This was a sketch in a sketch show on British terrestrial TV some time around 1997-2007. I think the show was a less successful contemporary of shows like Big Train and Smack The Pony. I don't remember anything else about the show at all, only this one sketch which I remember quite clearly (plus the vague feeling that the rest of the show wasn't very good).
The sketch went something like this. All the details are approximate but I'm pretty sure about the details "Edinburgh" and "Apex" (a since-discontinued type of train ticket I could never understand)
- A ticket seller stands behind a desk in a busy railway station, with a short queue. I think he was mostly just off screen, spoke with a generic English accent, and the station setting looked like it was probably one of the main London stations
- The next customer steps up, who I think was a white woman aged 30ish with long dark hair, southern English accent I think
- "Ticket to Edinburgh, please"
- The seller presses some buttons. "That'll be £115" (some high price for a train ticket)
- She grumbles about the price and looks for her credit card which is somewhere at the bottom of her bag. It takes a long time to find, so she lets the man behind her in the queue go ahead (40ish, white, business clothes, greying hair?)
- "Supersaver double Apex off peak advance ticket to Edinburgh, please"
- The seller presses some buttons. "That'll be £20"
- She looks up from her bag, stunned. The man buys the ticket with a single banknote and leaves. She asks for the same type of ticket the man just bought.
- The ticket seller insists she has to ask for it by name.
- "Erm, super double Apex saver off peak advance ticket to Edinburgh, please?"
- The seller presses some buttons. "That'll be £195"
- She tries again but each time she gets it wrong, the price increases further. Exasperated, she asks for the £115 ticket she was initially going to buy.
- The ticket seller insists she has to ask for it by name.
- "Just a ticket to Edinburgh! A standard ticket to Edinburgh!"

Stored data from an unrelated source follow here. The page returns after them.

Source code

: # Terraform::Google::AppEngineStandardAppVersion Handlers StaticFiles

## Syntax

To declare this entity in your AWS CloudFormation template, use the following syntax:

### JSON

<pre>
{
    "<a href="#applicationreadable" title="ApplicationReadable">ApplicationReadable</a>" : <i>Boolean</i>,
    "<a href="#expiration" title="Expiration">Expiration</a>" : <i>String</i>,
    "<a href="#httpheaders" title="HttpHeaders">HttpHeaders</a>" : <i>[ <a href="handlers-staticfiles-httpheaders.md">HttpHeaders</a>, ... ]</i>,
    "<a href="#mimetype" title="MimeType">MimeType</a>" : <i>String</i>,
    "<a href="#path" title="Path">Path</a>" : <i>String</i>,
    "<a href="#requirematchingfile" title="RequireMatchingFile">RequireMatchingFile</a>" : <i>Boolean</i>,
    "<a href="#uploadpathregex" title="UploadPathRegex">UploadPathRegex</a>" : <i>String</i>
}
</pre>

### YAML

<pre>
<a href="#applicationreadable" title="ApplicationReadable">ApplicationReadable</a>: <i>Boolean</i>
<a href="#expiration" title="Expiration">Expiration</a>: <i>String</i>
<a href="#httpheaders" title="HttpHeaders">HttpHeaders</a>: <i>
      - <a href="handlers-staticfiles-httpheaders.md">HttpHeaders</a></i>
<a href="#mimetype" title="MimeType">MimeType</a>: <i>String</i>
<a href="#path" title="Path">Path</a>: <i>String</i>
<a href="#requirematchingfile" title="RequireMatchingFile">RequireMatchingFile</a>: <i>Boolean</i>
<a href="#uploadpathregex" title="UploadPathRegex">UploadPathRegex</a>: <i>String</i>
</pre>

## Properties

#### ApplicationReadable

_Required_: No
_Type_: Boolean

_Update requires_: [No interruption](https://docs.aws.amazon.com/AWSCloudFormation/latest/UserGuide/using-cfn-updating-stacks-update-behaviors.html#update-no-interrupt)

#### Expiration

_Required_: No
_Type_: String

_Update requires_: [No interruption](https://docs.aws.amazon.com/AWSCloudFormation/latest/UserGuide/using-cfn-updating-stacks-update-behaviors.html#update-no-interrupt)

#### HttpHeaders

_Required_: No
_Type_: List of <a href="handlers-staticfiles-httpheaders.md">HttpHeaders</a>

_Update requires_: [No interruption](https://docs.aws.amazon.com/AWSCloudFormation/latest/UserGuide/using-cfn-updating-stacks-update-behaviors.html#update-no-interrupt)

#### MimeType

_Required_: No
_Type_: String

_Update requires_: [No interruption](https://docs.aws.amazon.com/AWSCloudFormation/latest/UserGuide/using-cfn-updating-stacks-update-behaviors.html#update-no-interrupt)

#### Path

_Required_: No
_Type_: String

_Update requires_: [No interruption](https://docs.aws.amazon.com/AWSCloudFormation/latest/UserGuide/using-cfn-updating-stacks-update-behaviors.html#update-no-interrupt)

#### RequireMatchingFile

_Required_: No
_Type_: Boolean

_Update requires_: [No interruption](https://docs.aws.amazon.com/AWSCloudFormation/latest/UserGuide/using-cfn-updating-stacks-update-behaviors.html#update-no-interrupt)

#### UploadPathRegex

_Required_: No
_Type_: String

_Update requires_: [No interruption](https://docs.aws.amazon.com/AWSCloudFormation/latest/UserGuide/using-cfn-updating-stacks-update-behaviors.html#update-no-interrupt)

- "There's no such thing as a 'standard ticket', madam. Do you mean an open ticket?"
- "Yes, whatever!"
- The seller presses some buttons. "That'll be £430"
I think there might have been a follow-up sketch later in the episode, where she comes back to the counter 'Guy Incognito' style, pretending to be a different customer, wearing a plastic "fake beard and glasses" set and putting on a fake Scottish accent, but I might be imagining that.